ASSIGNMENT: The word "ReporterType" marks the lines to report; pull each of them from the listing.
:: PROVIDED RECORDS ::
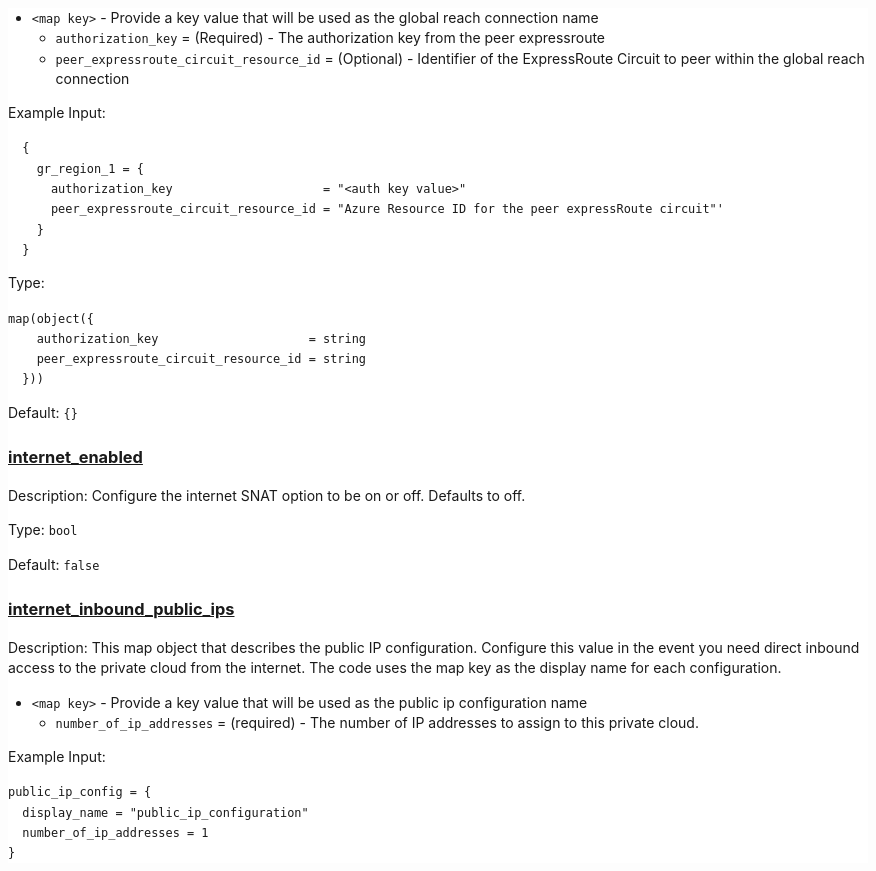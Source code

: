 - `<map key>` - Provide a key value that will be used as the global reach connection name
  - `authorization_key`                     = (Required) - The authorization key from the peer expressroute
  - `peer_expressroute_circuit_resource_id` = (Optional) - Identifier of the ExpressRoute Circuit to peer within the global reach connection

Example Input:
```hcl
  {
    gr_region_1 = {
      authorization_key                     = "<auth key value>"
      peer_expressroute_circuit_resource_id = "Azure Resource ID for the peer expressRoute circuit"'
    }
  }
```

Type:

```hcl
map(object({
    authorization_key                     = string
    peer_expressroute_circuit_resource_id = string
  }))
```

Default: `{}`

### <a name="input_internet_enabled"></a> [internet\_enabled](#input\_internet\_enabled)

Description: Configure the internet SNAT option to be on or off. Defaults to off.

Type: `bool`

Default: `false`

### <a name="input_internet_inbound_public_ips"></a> [internet\_inbound\_public\_ips](#input\_internet\_inbound\_public\_ips)

Description: This map object that describes the public IP configuration. Configure this value in the event you need direct inbound access to the private cloud from the internet. The code uses the map key as the display name for each configuration.

- `<map key>` - Provide a key value that will be used as the public ip configuration name
  - `number_of_ip_addresses` = (required) - The number of IP addresses to assign to this private cloud.

Example Input:
```hcl
public_ip_config = {
  display_name = "public_ip_configuration"
  number_of_ip_addresses = 1
}
```
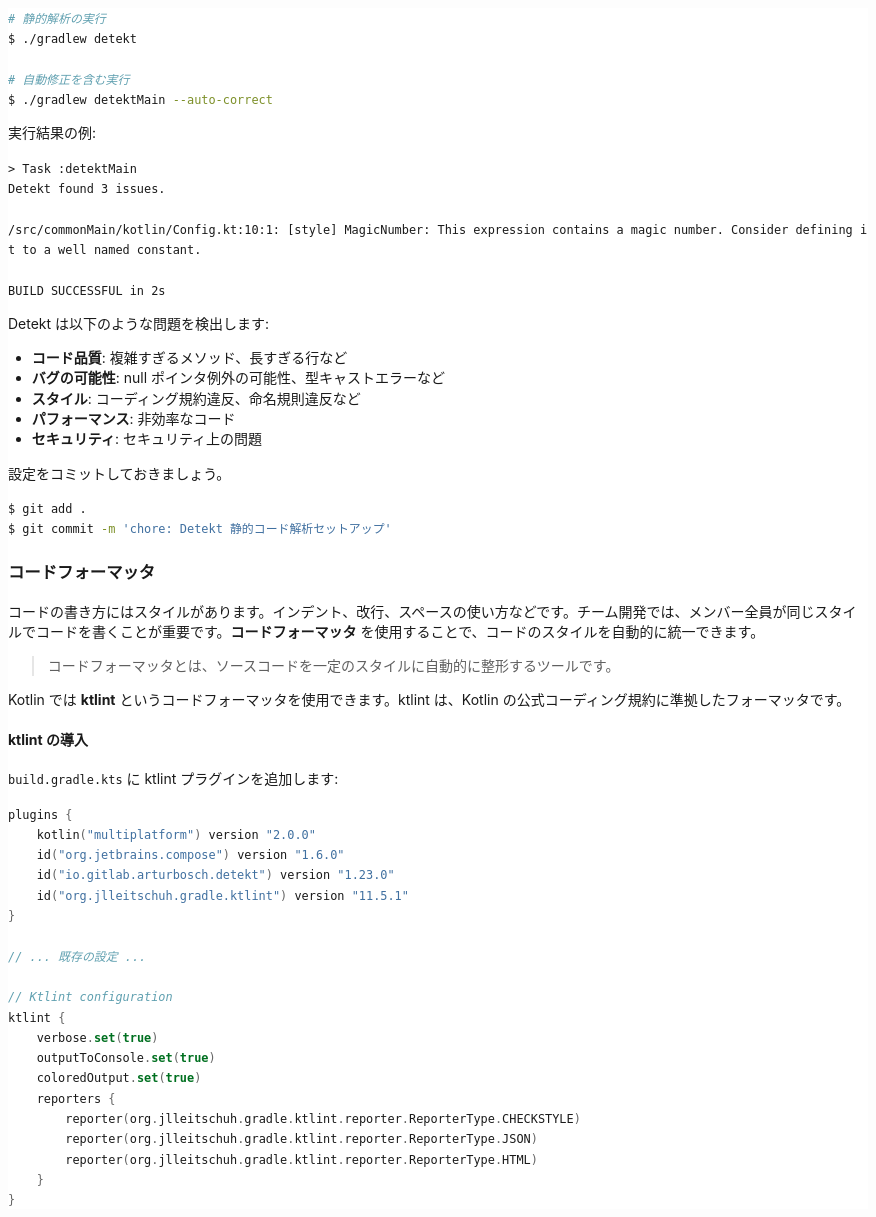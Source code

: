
 ```bash
# 静的解析の実行
$ ./gradlew detekt

# 自動修正を含む実行
$ ./gradlew detektMain --auto-correct
```

実行結果の例:

```
> Task :detektMain
Detekt found 3 issues.

/src/commonMain/kotlin/Config.kt:10:1: [style] MagicNumber: This expression contains a magic number. Consider defining it to a well named constant.

BUILD SUCCESSFUL in 2s
```

Detekt は以下のような問題を検出します:

- **コード品質**: 複雑すぎるメソッド、長すぎる行など
- **バグの可能性**: null ポインタ例外の可能性、型キャストエラーなど
- **スタイル**: コーディング規約違反、命名規則違反など
- **パフォーマンス**: 非効率なコード
- **セキュリティ**: セキュリティ上の問題

設定をコミットしておきましょう。

```bash
$ git add .
$ git commit -m 'chore: Detekt 静的コード解析セットアップ'
```

### コードフォーマッタ

コードの書き方にはスタイルがあります。インデント、改行、スペースの使い方などです。チーム開発では、メンバー全員が同じスタイルでコードを書くことが重要です。**コードフォーマッタ** を使用することで、コードのスタイルを自動的に統一できます。

> コードフォーマッタとは、ソースコードを一定のスタイルに自動的に整形するツールです。

Kotlin では **ktlint** というコードフォーマッタを使用できます。ktlint は、Kotlin の公式コーディング規約に準拠したフォーマッタです。

#### ktlint の導入

`build.gradle.kts` に ktlint プラグインを追加します:

```kotlin
plugins {
    kotlin("multiplatform") version "2.0.0"
    id("org.jetbrains.compose") version "1.6.0"
    id("io.gitlab.arturbosch.detekt") version "1.23.0"
    id("org.jlleitschuh.gradle.ktlint") version "11.5.1"
}

// ... 既存の設定 ...

// Ktlint configuration
ktlint {
    verbose.set(true)
    outputToConsole.set(true)
    coloredOutput.set(true)
    reporters {
        reporter(org.jlleitschuh.gradle.ktlint.reporter.ReporterType.CHECKSTYLE)
        reporter(org.jlleitschuh.gradle.ktlint.reporter.ReporterType.JSON)
        reporter(org.jlleitschuh.gradle.ktlint.reporter.ReporterType.HTML)
    }
}
```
:::
WRITTEN RESPONSE:
        reporter(org.jlleitschuh.gradle.ktlint.reporter.ReporterType.CHECKSTYLE)
        reporter(org.jlleitschuh.gradle.ktlint.reporter.ReporterType.JSON)
        reporter(org.jlleitschuh.gradle.ktlint.reporter.ReporterType.HTML)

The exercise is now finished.